Ha indubbiamente il carattere della sorpresa il secondo posto – con un distacco non indifferente di quasi sei punti – di Paolo Rizzi nei confronti di Patrizia Barbieri, ovvero del centrosinistra nei confronti del centrodestra.
Gli analisti si sono già cimentati nella disamina delle cause (ricordiamo che Rizzi partiva con i favori del pronostico), disamina generalmente convincente nell’articolazione delle motivazioni: dall’astensionismo prevalente nell’area di centrosinistra (Istituto Cattaneo), all’inefficace segnale di discontinuità con una giunta uscente non in grado di rinnovare entusiasmi e aspettative. Comunque sia (in ogni caso non si può non parlare di concause) il nodo con il quale il centrosinistra, ma soprattutto il Partito democratico, continua a non fare i conti riguarda la sua propria collocazione.

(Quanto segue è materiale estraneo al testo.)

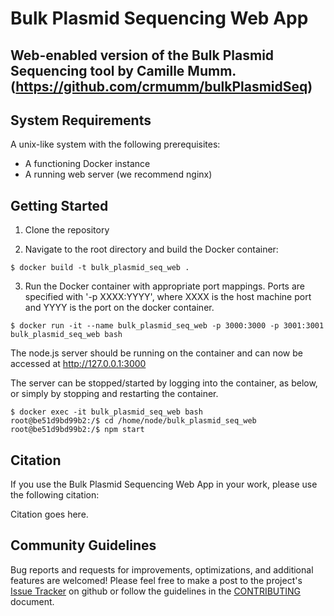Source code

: # Bulk Plasmid Sequencing Web App
## Web-enabled version of the Bulk Plasmid Sequencing tool by Camille Mumm. (https://github.com/crmumm/bulkPlasmidSeq)

## System Requirements
A unix-like system with the following prerequisites:
* A functioning Docker instance
* A running web server (we recommend nginx)

## Getting Started

1. Clone the repository

2. Navigate to the root directory and build the Docker container:
```
$ docker build -t bulk_plasmid_seq_web .
```

3. Run the Docker container with appropriate port mappings. Ports are specified with '-p XXXX:YYYY', where XXXX is the host machine port and YYYY is the port on the docker container.
```
$ docker run -it --name bulk_plasmid_seq_web -p 3000:3000 -p 3001:3001 bulk_plasmid_seq_web bash
```
The node.js server should be running on the container and can now be accessed at http://127.0.0.1:3000

The server can be stopped/started by logging into the container, as below, or simply by stopping and restarting the container.
```
$ docker exec -it bulk_plasmid_seq_web bash
root@be51d9bd99b2:/$ cd /home/node/bulk_plasmid_seq_web
root@be51d9bd99b2:/$ npm start
```

## Citation

If you use the  Bulk Plasmid Sequencing Web App in your work, please use the following citation:

Citation goes here.

## Community Guidelines

Bug reports and requests for improvements, optimizations, and additional features are welcomed! Please feel free to make a post to the project's [Issue Tracker](https://github.com/Boyle-Lab/bulk_plasmid_seq_web/issues) on github or follow the guidelines in the [CONTRIBUTING](https://github.com/Boyle-Lab/bulk_plasmid_seq_web/CONTRIBUTING.md) document.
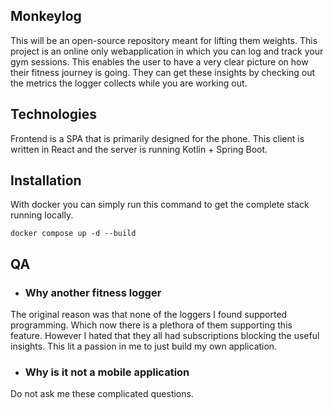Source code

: ## Monkeylog

This will be an open-source repository meant for lifting them weights. This project is an online only webapplication in which you can log and track your gym sessions. This enables the user to have a very clear picture on how their fitness journey is going. They can get these insights by checking out the metrics the logger collects while you are working out.

## Technologies

Frontend is a SPA that is primarily designed for the phone. This client is written in React and the server is running Kotlin + Spring Boot.

## Installation

With docker you can simply run this command to get the complete stack running locally.

```
docker compose up -d --build
```

## QA

- ### Why another fitness logger

The original reason was that none of the loggers I found supported programming. Which now there is a plethora of them supporting this feature. However I hated that they all had subscriptions blocking the useful insights. This lit a passion in me to just build my own application.

- ### Why is it not a mobile application

Do not ask me these complicated questions.
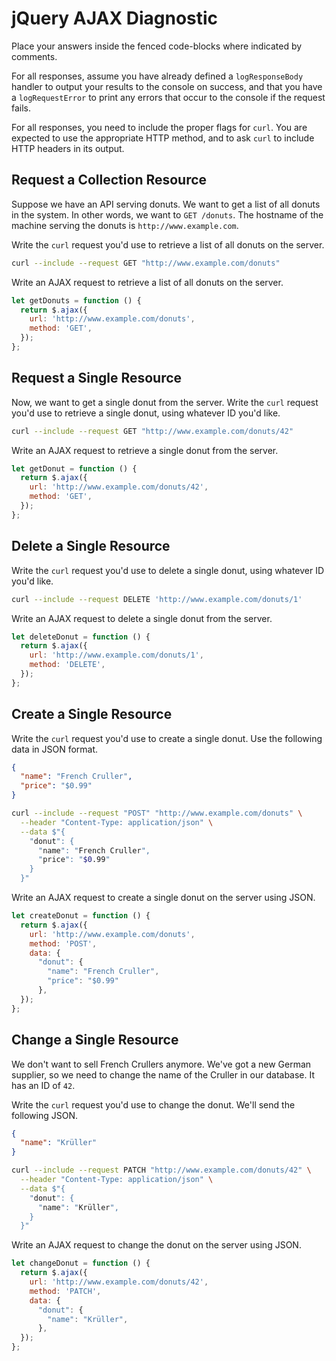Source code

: # jQuery AJAX Diagnostic

Place your answers inside the fenced code-blocks where indicated by comments.

For all responses,  assume you have already defined a `logResponseBody` handler
to output your results to the console on success, and that you have a
`logRequestError` to print any errors that occur to the console if the request
fails.

For all responses, you need to include the proper flags for `curl`. You are
expected to use the appropriate HTTP method, and to ask `curl` to include HTTP
headers in its output.

## Request a Collection Resource

Suppose we have an API serving donuts. We want to get a list of all donuts in
the system. In other words, we want to `GET /donuts`. The hostname of the
machine serving the donuts is `http://www.example.com`.

Write the `curl` request you'd use to retrieve a list of all donuts on the
server.

```sh
curl --include --request GET "http://www.example.com/donuts"
```

Write an AJAX request to retrieve a list of all donuts on the server.

```js
let getDonuts = function () {
  return $.ajax({
    url: 'http://www.example.com/donuts',
    method: 'GET',
  });
};
```

## Request a Single Resource

Now, we want to get a single donut from the server. Write the `curl` request
you'd use to retrieve a single donut, using whatever ID you'd like.

```sh
curl --include --request GET "http://www.example.com/donuts/42"
```

Write an AJAX request to retrieve a single donut from the server.

```js
let getDonut = function () {
  return $.ajax({
    url: 'http://www.example.com/donuts/42',
    method: 'GET',
  });
};
```

## Delete a Single Resource

Write the `curl` request you'd use to delete a single donut, using whatever ID
you'd like.

```sh
curl --include --request DELETE 'http://www.example.com/donuts/1'
```

Write an AJAX request to delete a single donut from the server.

```js
let deleteDonut = function () {
  return $.ajax({
    url: 'http://www.example.com/donuts/1',
    method: 'DELETE',
  });
};
```

## Create a Single Resource

Write the `curl` request you'd use to create a single donut. Use the following
data in JSON format.

```json
{
  "name": "French Cruller",
  "price": "$0.99"
}
```

```sh
curl --include --request "POST" "http://www.example.com/donuts" \
  --header "Content-Type: application/json" \
  --data $"{
    "donut": {
      "name": "French Cruller",
      "price": "$0.99"
    }
  }"
  ```

Write an AJAX request to create a single donut on the server using JSON.

```js
let createDonut = function () {
  return $.ajax({
    url: 'http://www.example.com/donuts',
    method: 'POST',
    data: {
      "donut": {
        "name": "French Cruller",
        "price": "$0.99"
      },
  });
};
```

## Change a Single Resource

We don't want to sell French Crullers anymore. We've got a new German supplier,
so we need to change the name of the Cruller in our database. It has an ID of
`42`.

Write the `curl` request you'd use to change the donut. We'll send the following
JSON.

```json
{
  "name": "Krüller"
}
```

```sh
curl --include --request PATCH "http://www.example.com/donuts/42" \
  --header "Content-Type: application/json" \
  --data $"{
    "donut": {
      "name": "Krüller",
    }
  }"
```

Write an AJAX request to change the donut on the server using JSON.

```js
let changeDonut = function () {
  return $.ajax({
    url: 'http://www.example.com/donuts/42',
    method: 'PATCH',
    data: {
      "donut": {
        "name": "Krüller",
      },
  });
};
```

La mutazione genetica avviata da Renzi, in grado di suscitare entusiasmi elettoralistici senza precedenti, basti pensare alle europee del  40 e passa per cento, non solo non è giunta a conclusione (Pd uguale partito di centro senza infingimenti), ma si mantiene nell’area grigia del non essere più di sinistra, pur continuando ad affermarsi tale, perseguendo politiche centriste nel migliore dei casi. Con elettori suoi, di area, che faticano sempre più a conciliare provvedimenti marcatamente  neoliberisti  (Jobs Act su tutti) con l’adesione a una irriconoscibile casa madre. Ed elettori di centrodestra che, passato l’entusiasmo per l’esuberante homo novus fiorentino, preferiscono riportare a casa il loro voto.
Si tratta di una frattura così profonda , che scissionisti ex Pd e sinistra per altro solo parzialmente riunita (Rabuffi), non riescono minimamente a ricomporre.
A farne le spese, nel caso piacentino, è il prof. Rizzi (arduo il recupero al ballottaggio), forse il candidato migliore che Pd e alleati potessero designare a loro portabandiera. Preparato, espressione del miglior civismo cui la politica negli ultimi decenni ha attinto con profitto (si pensi a Giacomo Vaciago), Rizzi ha la sfortuna di arrivare nel momento di maggiore difficoltà identitaria per uno schieramento /partito  (Ds+Margherita, poi Pd) che in fin dei conti esprime sindaci e maggioranze da tre lustri. Identificandosi quindi con un potere  che giocoforza, a un certo punto, mostra drammaticamente la corda.